Indian lawyer (1939-2018)

Damodaran Sreedevi (28 April 1939 – 5 March 2018). was an Indian lawyer, judge and social activist from Kerala. She was the Chairperson of Kerala Women's Commission twice.

==Early life and education==

D. Sreedevi was born in 1939 at Chirayinkeezhu, Thiruvananthapuram as a daughter of Damodaran and Janaki Amma, both teachers. After pre-graduation from NSS College, Thiruvananthapuram, she graduated from Sree Narayana College, Kollam, and later obtained her LL.B. from Government Law College, Thiruvananthapuram.

==Career==

Sreedevi was enrolled as an advocate and began her practice in Thiruvananthapuram in 1962. She began her career in the lower judiciary in Kerala. In 1971 she was appointed the Munsiff at Kottarakkara in the Kerala Sub-ordinate Judicial Services. She was promoted as District & Sessions Judge in 1984. She was then elevated to the High Court of Kerala as a judge on 14 January 1997 and served in that position until her retirement on 28 April 2001.

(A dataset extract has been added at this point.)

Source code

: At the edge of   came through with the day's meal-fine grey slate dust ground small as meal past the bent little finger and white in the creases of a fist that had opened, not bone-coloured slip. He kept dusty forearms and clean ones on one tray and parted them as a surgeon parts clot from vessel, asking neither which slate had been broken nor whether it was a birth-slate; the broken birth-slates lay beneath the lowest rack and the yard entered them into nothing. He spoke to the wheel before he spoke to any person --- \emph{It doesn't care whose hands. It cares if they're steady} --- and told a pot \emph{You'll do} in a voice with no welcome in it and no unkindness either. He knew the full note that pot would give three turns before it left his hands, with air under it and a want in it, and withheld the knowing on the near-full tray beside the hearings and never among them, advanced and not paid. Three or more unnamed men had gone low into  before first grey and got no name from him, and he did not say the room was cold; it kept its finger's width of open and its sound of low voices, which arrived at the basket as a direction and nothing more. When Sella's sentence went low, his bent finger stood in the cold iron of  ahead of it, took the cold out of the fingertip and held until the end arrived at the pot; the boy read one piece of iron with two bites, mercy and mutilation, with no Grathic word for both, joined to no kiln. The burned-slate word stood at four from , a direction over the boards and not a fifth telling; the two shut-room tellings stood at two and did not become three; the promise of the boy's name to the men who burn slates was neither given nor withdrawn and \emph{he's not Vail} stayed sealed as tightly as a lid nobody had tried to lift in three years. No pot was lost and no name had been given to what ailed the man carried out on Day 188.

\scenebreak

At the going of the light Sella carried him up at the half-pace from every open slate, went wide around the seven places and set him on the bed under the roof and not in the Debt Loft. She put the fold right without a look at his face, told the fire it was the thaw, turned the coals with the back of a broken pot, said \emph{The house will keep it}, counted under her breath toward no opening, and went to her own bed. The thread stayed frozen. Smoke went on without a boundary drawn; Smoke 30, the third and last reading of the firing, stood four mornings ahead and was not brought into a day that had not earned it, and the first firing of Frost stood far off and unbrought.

==Chairperson of Kerala Women's Commission==

She was nominated the Chairperson of Kerala Women's Commission on 21 March 2001 and continued until 12 May 2002, with T. Devi, Adv. Nafeesath Beevi, Adv. K. Santhakumari, Smt. P. K. Sainaba, Prof. P. Gowri and Prof. Monamma Kokkad as members of the commission. She once again became the chairperson of the commission for a term of 5 years from 2 March 2007 to 1 March 2012 with T. Devi, P.K.Sainaba, Rugmini Bhaskaran, Prof. Meenakshi Thampan (02-03-2007 to 15-07-2011) and Adv. Noorbeena Rasheed (16-08-2011 to 01-03-2012) as members.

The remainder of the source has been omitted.